The identified anti-anxiolytic effects of preparations derived from Gelsemium sempervirens are believed due to in largest part to the presence of gelsemine in such preparations.[verification needed] Based on a rat study, use of gelsemine has been reported as being potentially effective, where the comparison was to treatment with Diazepam.[primary source]
Gelsemine has been suggested to have potential in offering protective effects against oxidative stress.
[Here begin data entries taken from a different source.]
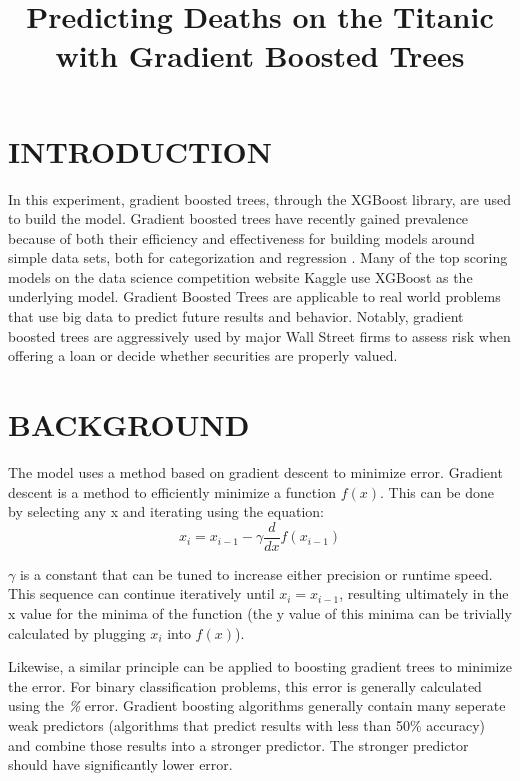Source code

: \documentclass[12pt]{article}
\title{Predicting Deaths on the Titanic with Gradient Boosted Trees}
\author{\sc{Ethan Reese}}
\begin{document}
      \maketitle

    \section{INTRODUCTION}
     In this experiment, gradient boosted trees, through the XGBoost library, are used to build the model. Gradient boosted trees have recently gained prevalence because of both their efficiency and effectiveness for building models around simple data sets, both for categorization and regression \cite{one}. Many of the top scoring models on the data science competition website Kaggle use XGBoost as the underlying model. Gradient Boosted Trees are applicable to real world problems that use big data to predict future results and behavior. Notably, gradient boosted trees are aggressively used by major Wall Street firms to assess risk when offering a loan or decide whether securities are properly valued.

     \section{BACKGROUND}
     The model uses a method based on gradient descent to minimize error. Gradient descent is a method to efficiently minimize a function $f(x)$. This can be done by selecting any x and iterating using the equation:
    \begin{equation}
      x_i = x_{i-1} - \gamma\frac{d}{dx}f(x_{i-1})
    \end{equation}

    $ \gamma $ is a constant that can be tuned to increase either precision or runtime speed. This sequence can continue iteratively until $x_i = x_{i-1}$, resulting ultimately in the x value for the minima of the function (the y value of this minima can be trivially calculated by plugging $x_i$ into $f(x)$).

    Likewise, a similar principle can be applied to boosting gradient trees to minimize the error. For binary classification problems, this error is generally calculated using the \textit{\%} error. Gradient boosting algorithms generally contain many seperate weak predictors (algorithms that predict results with less than 50\% accuracy) and combine those results into a stronger predictor. The stronger predictor should have significantly lower error.
\end{document}

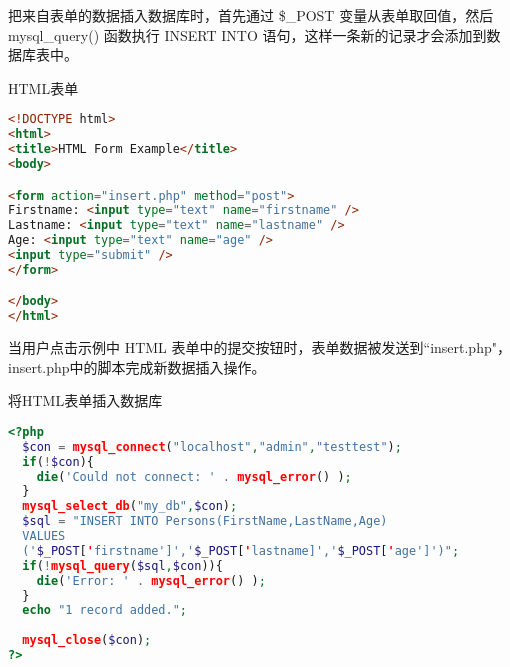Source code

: 把来自表单的数据插入数据库时，首先通过 \$\_POST 变量从表单取回值，然后mysql\_query() 函数执行 INSERT INTO 语句，这样一条新的记录才会添加到数据库表中。



\begin{example}
HTML表单
\begin{lstlisting}[language=HTML]
<!DOCTYPE html>
<html>
<title>HTML Form Example</title>
<body>

<form action="insert.php" method="post">
Firstname: <input type="text" name="firstname" />
Lastname: <input type="text" name="lastname" />
Age: <input type="text" name="age" />
<input type="submit" />
</form>

</body>
</html>
\end{lstlisting}
\end{example}

当用户点击示例中 HTML 表单中的提交按钮时，表单数据被发送到``insert.php"，insert.php中的脚本完成新数据插入操作。


\begin{example}
将HTML表单插入数据库
\begin{lstlisting}[language=PHP]
<?php
  $con = mysql_connect("localhost","admin","testtest");
  if(!$con){
    die('Could not connect: ' . mysql_error() );
  }
  mysql_select_db("my_db",$con);
  $sql = "INSERT INTO Persons(FirstName,LastName,Age)
  VALUES
  ('$_POST['firstname']','$_POST['lastname]','$_POST['age']')";
  if(!mysql_query($sql,$con)){
    die('Error: ' . mysql_error() );
  }
  echo "1 record added.";
  
  mysql_close($con);
?>
\end{lstlisting}
\end{example}








\begin{example}

\begin{lstlisting}[language=PHP]

\end{lstlisting}
\end{example}











\begin{example}

\begin{lstlisting}[language=PHP]

\end{lstlisting}
\end{example}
In a small rat study, the off-target effects of cisplatin—nephrotoxicity arising from its induction of pathways that generate reactive oxygen species, a factor impacting its use in cancer treatment—were examined, and gelsemine was found to significantly attenuate cisplatin-induced damage to DNA, and further general damage due to oxidative mechanisms. Inhibition of xanthine oxidase and lipid peroxidation activities were noted, along with "increased production and/or activity of anti-oxidants, both enzymatic... and non-enzymatic...".[primary source][better source needed]
In a small rabbit study, the impact of gelsemine administration on parameters relating to diet-induced hyperlipidemia was examined, where gelsemine was observed to improve lipid profile parameters associated with hyperlipidemia to a significant extent, as well as to "decreas[e] hyperlipidemia-induced oxidative stress in a dose-dependent manner," as determined by altered activities of a number of relevant metabolite and enzyme activity levels. The results, taken together, led the study authors to conclude that supplements of gelsemine to animals exposed to high fat diets may be of use in reversing the effects and in protecting tissues from oxidative stress resulting from such diets.[primary source][better source needed]
Preparations from the plant from which gelsemine derives, Gelsemium sempervirens, have been used as treatment for a variety of ailments, for instance, through use of Gelsemium tinctures. Applications have included treatment of acne, anxiety, ear pain, migraine, and more generally with diseases associated with an inflammatory response, and in cases of abnormal nervous function (paralysis, “pins and needles” feeling, neuralgia, etc.).[primary source][unreliable source]
Gelsemine is used indirectly, via use of "yellow jasmine", in the 1927 Agatha Christie novel, The Big Four, where an injection of this natural preparation is used to kill the character Mr Paynter.[page needed] It is then used directly, in 2013, as gelsemine, in series 13 of the ITV series, Agatha Christie's Poirot, as the agent to immobilize the character Stephen Paynter (played by Steven Pacey) before his being burnt to death, thus implicating the character Madame Olivier, a research neuroscientist (played by Patricia Hodge); and also, directly, to paralyze and immobilise Olivier and another character after their kidnappings.
In House of Cards season 5 episode 12, Jane Davis offers Claire Underwood gelsemium as a headache reliever, noting that she should only use two drops. Later on Claire uses the gelsemine to murder Tom Yates, her lover, by putting it into his drink without his knowledge.